A Different Discipline

My daily work environment, complete with teleprompter on the left.

When you live in a unique place like Moose Lodge in the southwest corner of Missouri, the biggest single challenge is keeping world events in perspective along with a pulse on what's happening within my profession. Every location has its bias and influences. If I were in the heart of Silicon Valley, I'd be thinking from their point of view, which isn't any more accurate than Rogersville, Missouri, or Kirkland, Washington, or Newport Beach, California. That's what makes it so tricky and, in a way, enlightening.

This is where living in a remote place offers me some clarity.
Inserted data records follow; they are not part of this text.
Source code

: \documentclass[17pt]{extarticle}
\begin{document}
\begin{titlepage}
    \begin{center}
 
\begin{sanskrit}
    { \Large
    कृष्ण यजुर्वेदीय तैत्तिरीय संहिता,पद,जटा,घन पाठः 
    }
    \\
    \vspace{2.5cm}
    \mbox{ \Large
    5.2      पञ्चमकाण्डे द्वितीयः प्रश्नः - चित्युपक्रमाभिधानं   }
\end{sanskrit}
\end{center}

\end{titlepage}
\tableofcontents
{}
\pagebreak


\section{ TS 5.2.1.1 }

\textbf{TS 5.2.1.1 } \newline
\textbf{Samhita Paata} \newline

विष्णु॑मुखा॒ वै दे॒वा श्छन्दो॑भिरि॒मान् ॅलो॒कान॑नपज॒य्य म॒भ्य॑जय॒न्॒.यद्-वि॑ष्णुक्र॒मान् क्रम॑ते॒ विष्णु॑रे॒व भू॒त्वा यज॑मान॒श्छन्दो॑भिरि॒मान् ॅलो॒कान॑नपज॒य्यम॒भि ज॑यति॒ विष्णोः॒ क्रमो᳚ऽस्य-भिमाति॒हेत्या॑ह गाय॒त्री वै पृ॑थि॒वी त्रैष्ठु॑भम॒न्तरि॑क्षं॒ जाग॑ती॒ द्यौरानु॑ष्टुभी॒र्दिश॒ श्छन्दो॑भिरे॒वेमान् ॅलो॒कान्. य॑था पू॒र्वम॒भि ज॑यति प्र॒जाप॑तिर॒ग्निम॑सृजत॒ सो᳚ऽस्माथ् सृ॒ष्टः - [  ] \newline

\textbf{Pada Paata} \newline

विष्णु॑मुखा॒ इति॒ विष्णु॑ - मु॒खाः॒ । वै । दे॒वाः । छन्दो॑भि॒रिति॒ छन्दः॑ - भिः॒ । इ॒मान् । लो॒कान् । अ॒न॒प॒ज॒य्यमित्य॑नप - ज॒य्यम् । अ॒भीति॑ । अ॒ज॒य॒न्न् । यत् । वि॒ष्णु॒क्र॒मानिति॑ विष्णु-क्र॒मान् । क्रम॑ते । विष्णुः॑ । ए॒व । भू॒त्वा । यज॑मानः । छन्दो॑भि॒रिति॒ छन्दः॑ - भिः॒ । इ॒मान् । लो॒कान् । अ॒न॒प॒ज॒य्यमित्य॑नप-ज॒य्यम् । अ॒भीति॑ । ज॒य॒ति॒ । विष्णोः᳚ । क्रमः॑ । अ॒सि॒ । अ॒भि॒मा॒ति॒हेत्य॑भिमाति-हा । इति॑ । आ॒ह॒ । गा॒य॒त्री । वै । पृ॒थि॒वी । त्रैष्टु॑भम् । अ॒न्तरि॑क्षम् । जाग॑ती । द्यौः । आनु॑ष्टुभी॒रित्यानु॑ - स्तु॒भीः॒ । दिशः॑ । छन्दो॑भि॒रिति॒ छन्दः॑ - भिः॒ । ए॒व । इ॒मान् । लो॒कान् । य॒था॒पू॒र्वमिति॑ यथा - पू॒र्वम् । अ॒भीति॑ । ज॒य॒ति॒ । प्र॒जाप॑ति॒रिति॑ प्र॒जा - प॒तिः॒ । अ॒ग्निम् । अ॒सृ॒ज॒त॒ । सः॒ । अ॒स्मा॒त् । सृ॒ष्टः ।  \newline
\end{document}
It forces me to look outside of an old standby, which was to just meet with locals and only locals with no awareness of anything outside of the Seattle area. I didn't realize at the time how that narrowed my point of view. Just driving from Kirkland to downtown Seattle would result in my getting stuck in hours of traffic with others who were experiencing the same frustration. About the only thing you can do is make phone calls or listen to whatever media was available.

This is a whole different discipline, and unless you're working at it, it's easy to let your mind take you towards faulty conclusions about a range of topics. I spend far more hours pulling media threads that were otherwise absorbed by my daily commute or the daily interactions of everyone in close proximity to me. I think of the constant interruptions, and it was regarded as normal.

Here, it's possible to have hours of uninterrupted productivity, something that was impossible in Kirkland. There were just too many outside factors: planes flying over, neighbors making noise or needing help with something. This is different. Very different. It's what I wondered about when I lived in Kirkland. I thought about what it would be like to have a long stream of concentration powers in a rural setting, and I've not been at all disappointed by the reality of rural life.

People are often very critical of rural living and think people who live in locations such as this are somehow out of touch. This is "fly-over country," and they believe we couldn't possibly be informed. I'd challenge that completely. I think I'm more informed from a far broader spectrum than I ever was living in Kirkland, Washington. I get a lot more input as I work, and I get it from a lot more sources rather than just local ones.

The other thing that sets the Midwest apart is that people talk here. They are nowhere near as closed off, and people are far from reserved. If they don't like you, you're probably going to hear it here. If they have a racist point of view, they certainly don't hide it, but it's not as common as I was anticipating. People here are far more likely to have a normal conversation than the polarized single opinion on the coasts.

I wish everyone had a crack at this lifestyle. As much as it may seem isolating on the outside, it's not that at all. I love it!